# TASK REQUIREMENTS
Check each line of the data below for the word "instantiated", then extract the ones that have it.
--- AVAILABLE RECORDS Enclosed Below ---
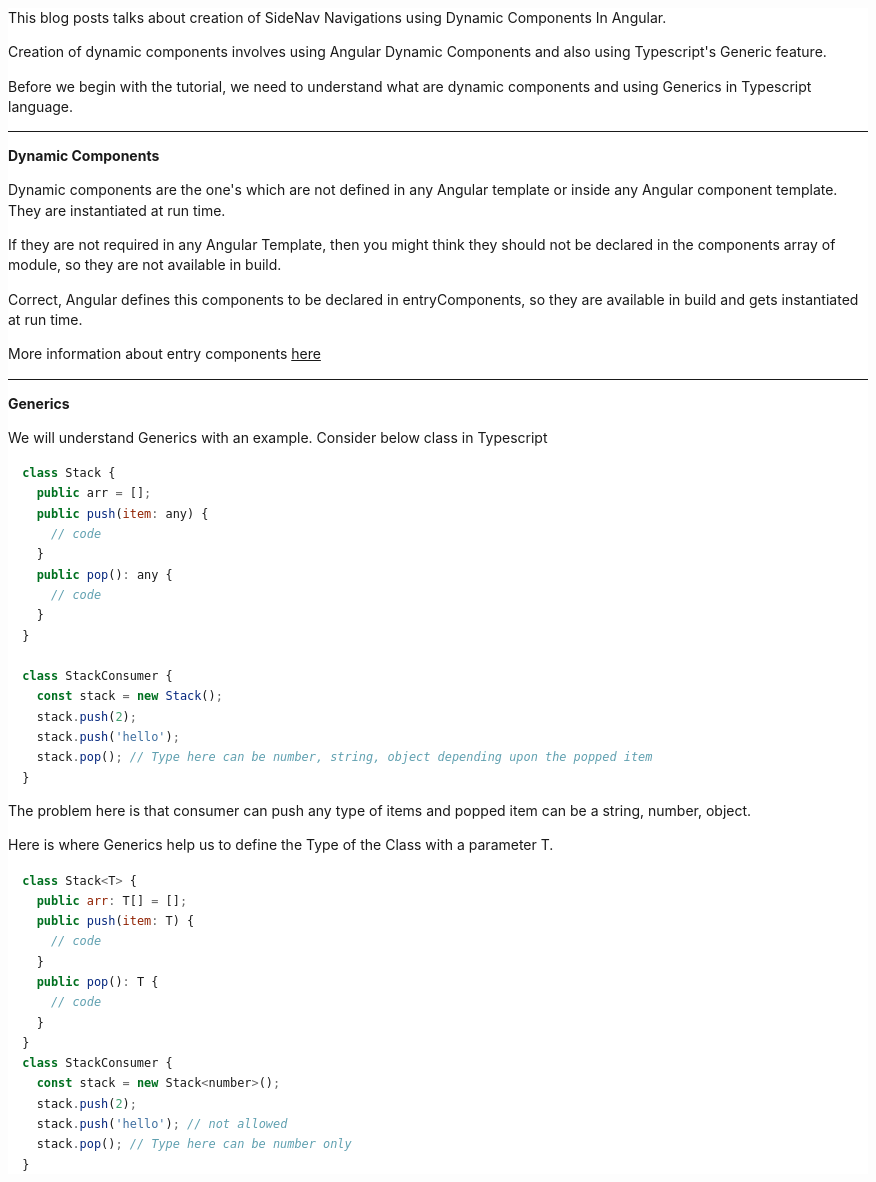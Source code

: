 This blog posts talks about creation of SideNav Navigations using Dynamic Components In Angular. 

Creation of dynamic components involves using Angular Dynamic Components and also using Typescript's Generic feature. 

Before we begin with the tutorial, we need to understand what are dynamic components and using Generics in Typescript language. 

---
**Dynamic Components**

Dynamic components are the one's which are not defined in any Angular template or inside any Angular component template. They are instantiated at run time.

If they are not required in any Angular Template, then you might think they should not be declared in the components array of module, so they are not available in build. 

Correct, Angular defines this components to be declared in entryComponents, so they are available in build and gets instantiated at run time.

More information about entry components [here](https://angular.io/guide/entry-components)

---
**Generics**


We will understand Generics with an example. Consider below class in Typescript

```javascript
  class Stack {
    public arr = [];
    public push(item: any) {
      // code
    }
    public pop(): any {
      // code
    }
  }

  class StackConsumer {
    const stack = new Stack();
    stack.push(2);
    stack.push('hello');
    stack.pop(); // Type here can be number, string, object depending upon the popped item
  }
```
The problem here is that consumer can push any type of items and popped item can be a string, number, object. 

Here is where Generics help us to define the Type of the Class with a parameter T. 

```javascript
  class Stack<T> {
    public arr: T[] = [];
    public push(item: T) {
      // code
    }
    public pop(): T {
      // code
    }
  }
  class StackConsumer {
    const stack = new Stack<number>();
    stack.push(2);
    stack.push('hello'); // not allowed
    stack.pop(); // Type here can be number only
  }
```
--- End of Enclosed AVAILABLE RECORDS ---
# OUTPUT FOR THIS TASK
Dynamic components are the one's which are not defined in any Angular template or inside any Angular component template. They are instantiated at run time.
Correct, Angular defines this components to be declared in entryComponents, so they are available in build and gets instantiated at run time.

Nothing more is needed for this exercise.